## SOURCE RECORDS
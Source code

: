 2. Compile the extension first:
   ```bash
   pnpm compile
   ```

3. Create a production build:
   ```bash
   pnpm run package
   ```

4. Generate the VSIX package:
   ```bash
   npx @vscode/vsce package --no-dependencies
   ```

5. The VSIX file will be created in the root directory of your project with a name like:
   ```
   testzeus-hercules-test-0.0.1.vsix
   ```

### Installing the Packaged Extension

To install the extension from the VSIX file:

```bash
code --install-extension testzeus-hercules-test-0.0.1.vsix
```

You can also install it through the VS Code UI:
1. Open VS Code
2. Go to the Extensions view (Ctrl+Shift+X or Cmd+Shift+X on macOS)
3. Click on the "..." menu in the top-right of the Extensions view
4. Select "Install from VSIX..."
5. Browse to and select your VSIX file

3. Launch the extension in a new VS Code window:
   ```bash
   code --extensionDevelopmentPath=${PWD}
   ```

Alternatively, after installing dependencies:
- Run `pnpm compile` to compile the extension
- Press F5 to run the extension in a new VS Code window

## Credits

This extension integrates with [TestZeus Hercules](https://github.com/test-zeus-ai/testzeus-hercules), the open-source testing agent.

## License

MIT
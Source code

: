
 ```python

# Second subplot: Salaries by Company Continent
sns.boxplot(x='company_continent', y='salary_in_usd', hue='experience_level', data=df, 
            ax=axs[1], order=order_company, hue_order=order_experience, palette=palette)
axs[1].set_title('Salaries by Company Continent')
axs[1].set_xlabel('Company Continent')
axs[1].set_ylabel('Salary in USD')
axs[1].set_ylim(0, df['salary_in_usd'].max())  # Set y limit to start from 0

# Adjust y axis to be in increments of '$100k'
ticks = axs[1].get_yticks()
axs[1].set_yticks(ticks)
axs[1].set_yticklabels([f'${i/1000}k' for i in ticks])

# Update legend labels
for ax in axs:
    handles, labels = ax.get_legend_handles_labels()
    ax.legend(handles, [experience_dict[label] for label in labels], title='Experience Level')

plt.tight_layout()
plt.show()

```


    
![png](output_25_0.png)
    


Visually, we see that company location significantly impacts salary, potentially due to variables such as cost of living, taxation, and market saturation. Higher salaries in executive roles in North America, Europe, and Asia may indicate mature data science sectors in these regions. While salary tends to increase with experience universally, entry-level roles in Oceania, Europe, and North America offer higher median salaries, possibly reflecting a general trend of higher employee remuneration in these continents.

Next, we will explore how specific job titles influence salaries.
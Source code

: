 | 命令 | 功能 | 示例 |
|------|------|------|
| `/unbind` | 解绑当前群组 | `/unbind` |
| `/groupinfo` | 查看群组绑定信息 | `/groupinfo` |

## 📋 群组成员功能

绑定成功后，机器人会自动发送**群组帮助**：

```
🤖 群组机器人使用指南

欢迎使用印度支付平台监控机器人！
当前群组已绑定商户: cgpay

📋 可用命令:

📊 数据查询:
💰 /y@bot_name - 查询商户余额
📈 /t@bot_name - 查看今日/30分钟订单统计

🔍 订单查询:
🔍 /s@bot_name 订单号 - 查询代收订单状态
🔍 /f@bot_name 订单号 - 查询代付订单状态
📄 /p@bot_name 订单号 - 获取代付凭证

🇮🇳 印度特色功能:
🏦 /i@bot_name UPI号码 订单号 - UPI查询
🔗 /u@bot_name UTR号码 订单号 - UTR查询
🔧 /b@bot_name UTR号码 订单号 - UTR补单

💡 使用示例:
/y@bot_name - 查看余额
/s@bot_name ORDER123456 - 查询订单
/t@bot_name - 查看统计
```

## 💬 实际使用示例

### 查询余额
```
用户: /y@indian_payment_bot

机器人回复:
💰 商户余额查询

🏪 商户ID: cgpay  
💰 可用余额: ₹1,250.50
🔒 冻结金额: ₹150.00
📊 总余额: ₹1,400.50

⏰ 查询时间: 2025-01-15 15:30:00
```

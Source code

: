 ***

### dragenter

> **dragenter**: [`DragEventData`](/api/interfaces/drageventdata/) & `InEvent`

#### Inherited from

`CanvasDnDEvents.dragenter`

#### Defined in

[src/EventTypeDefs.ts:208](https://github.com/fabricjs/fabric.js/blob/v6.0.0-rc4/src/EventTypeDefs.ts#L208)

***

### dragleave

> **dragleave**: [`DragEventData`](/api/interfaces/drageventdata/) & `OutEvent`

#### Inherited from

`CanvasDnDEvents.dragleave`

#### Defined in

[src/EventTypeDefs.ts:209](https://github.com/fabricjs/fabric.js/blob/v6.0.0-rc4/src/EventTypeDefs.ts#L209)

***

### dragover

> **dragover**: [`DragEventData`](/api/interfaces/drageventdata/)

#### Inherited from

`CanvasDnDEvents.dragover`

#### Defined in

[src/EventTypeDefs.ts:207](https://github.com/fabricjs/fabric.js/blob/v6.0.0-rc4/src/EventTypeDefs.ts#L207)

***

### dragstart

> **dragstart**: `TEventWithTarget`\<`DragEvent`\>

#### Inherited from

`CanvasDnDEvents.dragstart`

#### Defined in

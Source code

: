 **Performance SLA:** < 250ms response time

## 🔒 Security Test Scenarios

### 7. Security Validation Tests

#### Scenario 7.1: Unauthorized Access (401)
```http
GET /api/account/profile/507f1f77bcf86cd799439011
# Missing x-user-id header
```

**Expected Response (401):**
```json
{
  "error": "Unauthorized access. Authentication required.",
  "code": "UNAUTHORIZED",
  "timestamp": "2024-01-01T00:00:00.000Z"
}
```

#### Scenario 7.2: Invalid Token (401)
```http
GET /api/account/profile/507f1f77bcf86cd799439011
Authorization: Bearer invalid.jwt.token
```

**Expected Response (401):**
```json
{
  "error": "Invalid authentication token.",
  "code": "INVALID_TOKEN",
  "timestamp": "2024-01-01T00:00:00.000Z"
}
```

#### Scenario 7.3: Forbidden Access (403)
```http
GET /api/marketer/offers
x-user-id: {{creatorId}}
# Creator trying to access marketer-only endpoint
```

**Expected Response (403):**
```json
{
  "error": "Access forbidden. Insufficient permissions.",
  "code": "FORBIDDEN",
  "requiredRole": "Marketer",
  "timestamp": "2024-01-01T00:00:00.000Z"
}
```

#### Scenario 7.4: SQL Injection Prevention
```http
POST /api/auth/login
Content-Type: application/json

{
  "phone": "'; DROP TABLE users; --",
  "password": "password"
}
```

## TASK REQUIREMENTS
When a line contains the string "your", copy it from the records.

## EXERCISE RESPONSE
5. The VSIX file will be created in the root directory of your project with a name like:
5. Browse to and select your VSIX file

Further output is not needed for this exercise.